The analysis of hadronic final states at the LHC requires the reconstruction of "jets": clusters of energy in the calorimeter produced by the hadronization of quarks and gluons.

The first step, prior the reconstruction of jets, is to reject isolated calorimeter cells to suppress fake signals from electronic noise. Noise suppression is a crucial aspect of calorimeter jet reconstruction as it greatly determines the ultimate energy resolution that can be achieved for physics, and the sensitivity to detector effects, and calibration.

ATLAS has developed a topological noise suppression algorithm (similar to techniques used in the D0 and H1 experiments), based on energy thresholds. This technique is very effective in the current ATLAS simulation, but requires a precise knowledge of the noise distribution (mean and shape), cell-by-cell, which will be extremely challenging with the varying detector conditions expected at the LHC. An example of cells left after topological noise suppression is shown in the next figure:

This project consist of the development and implementation of an alternative noise suppression technique based on energy-density rather than absolute energy to select calorimeter cells. This is a novel idea, proposed originally for the Intenational Linear Collider Detector. This method has not only the potential to improve the jet energy resolution, but it can also provide an alternative jet reconstruction scheme to validate and cross check results with early data.

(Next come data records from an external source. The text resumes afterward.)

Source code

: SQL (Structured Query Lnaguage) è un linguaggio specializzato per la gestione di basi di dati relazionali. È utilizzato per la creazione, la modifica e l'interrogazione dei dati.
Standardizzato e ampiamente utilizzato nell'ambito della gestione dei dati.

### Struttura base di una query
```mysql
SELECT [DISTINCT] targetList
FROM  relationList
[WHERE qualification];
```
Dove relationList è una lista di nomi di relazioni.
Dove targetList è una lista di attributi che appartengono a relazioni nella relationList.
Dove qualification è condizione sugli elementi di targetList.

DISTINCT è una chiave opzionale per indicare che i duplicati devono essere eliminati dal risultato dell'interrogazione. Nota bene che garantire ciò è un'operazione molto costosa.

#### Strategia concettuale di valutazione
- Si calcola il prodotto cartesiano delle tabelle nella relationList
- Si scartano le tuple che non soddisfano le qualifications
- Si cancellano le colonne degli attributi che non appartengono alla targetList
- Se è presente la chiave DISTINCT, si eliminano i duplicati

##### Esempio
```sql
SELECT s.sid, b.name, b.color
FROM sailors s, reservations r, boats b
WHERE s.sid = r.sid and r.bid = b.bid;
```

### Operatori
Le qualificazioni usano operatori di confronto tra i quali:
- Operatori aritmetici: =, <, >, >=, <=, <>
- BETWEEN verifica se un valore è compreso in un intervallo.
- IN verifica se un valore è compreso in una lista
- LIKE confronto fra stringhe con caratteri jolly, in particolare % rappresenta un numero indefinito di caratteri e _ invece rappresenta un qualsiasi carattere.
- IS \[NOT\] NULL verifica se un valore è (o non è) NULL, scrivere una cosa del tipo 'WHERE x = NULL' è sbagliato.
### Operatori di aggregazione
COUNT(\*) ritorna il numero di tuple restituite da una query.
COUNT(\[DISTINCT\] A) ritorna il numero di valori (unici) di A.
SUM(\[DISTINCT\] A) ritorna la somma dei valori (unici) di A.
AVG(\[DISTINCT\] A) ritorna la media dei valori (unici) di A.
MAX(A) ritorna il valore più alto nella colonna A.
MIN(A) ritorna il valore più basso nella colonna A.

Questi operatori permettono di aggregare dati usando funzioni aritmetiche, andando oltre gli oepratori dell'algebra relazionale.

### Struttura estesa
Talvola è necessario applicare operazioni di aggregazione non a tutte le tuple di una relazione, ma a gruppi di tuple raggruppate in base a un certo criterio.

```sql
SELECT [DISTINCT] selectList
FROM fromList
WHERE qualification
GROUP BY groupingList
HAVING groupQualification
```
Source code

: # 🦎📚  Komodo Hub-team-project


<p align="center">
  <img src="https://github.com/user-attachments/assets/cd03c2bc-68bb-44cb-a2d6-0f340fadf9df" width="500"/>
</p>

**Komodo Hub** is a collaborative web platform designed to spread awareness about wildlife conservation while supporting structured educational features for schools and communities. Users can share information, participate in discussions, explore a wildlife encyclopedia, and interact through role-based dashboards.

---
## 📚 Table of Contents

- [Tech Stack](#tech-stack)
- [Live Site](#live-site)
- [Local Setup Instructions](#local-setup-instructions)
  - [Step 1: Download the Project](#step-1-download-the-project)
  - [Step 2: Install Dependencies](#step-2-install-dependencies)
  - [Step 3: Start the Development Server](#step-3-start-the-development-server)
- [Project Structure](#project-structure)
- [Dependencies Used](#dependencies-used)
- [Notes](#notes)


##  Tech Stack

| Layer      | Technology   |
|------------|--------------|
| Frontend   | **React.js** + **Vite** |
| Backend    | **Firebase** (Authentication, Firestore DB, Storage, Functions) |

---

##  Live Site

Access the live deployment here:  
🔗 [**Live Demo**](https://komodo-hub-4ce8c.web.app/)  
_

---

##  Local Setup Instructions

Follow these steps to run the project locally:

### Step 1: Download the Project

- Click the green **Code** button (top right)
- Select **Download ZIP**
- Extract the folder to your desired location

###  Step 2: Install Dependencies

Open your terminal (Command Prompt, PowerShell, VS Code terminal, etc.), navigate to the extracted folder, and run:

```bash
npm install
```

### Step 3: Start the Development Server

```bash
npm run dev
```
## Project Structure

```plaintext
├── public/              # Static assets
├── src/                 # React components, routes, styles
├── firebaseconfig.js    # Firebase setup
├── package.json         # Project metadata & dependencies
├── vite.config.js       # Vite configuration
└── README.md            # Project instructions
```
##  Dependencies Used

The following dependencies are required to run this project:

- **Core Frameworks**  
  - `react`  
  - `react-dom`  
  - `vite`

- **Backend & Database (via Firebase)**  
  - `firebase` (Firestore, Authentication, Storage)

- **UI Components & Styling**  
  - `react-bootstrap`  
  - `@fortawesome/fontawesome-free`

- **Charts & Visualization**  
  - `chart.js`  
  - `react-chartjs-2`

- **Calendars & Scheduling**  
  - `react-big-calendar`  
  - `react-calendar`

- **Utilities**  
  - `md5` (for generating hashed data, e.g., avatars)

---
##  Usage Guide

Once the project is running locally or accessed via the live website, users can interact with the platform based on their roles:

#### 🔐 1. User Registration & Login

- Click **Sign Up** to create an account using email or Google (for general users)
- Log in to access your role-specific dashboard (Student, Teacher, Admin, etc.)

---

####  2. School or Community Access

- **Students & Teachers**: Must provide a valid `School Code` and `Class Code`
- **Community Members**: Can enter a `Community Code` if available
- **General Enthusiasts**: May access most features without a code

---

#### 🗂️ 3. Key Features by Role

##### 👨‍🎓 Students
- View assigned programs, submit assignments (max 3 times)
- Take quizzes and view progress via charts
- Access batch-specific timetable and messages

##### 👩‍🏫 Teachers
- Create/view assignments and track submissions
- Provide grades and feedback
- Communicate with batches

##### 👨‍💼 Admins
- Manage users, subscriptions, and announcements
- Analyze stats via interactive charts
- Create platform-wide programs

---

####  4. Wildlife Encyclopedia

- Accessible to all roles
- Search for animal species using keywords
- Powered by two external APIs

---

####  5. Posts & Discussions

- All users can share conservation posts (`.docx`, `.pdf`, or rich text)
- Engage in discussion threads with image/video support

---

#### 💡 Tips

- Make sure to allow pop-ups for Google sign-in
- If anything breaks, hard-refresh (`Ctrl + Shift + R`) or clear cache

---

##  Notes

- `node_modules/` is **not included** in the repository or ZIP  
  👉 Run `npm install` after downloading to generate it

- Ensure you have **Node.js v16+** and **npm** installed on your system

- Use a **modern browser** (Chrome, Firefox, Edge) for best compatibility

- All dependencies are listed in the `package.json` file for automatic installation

The first step is to study different calorimeter density definitions in randomly triggered events (noise only events) and simulated multi-jet events, and to determine an optimal criteria for calorimeter signal selection based on density. The second step is to study the physics performance of density-based jet algorithms and compare them with the standard jet energy reconstruction in ATLAS. Future applications inlcude the development of cluster-level density-based clustering methods for jet sub-structure analysis and calibration.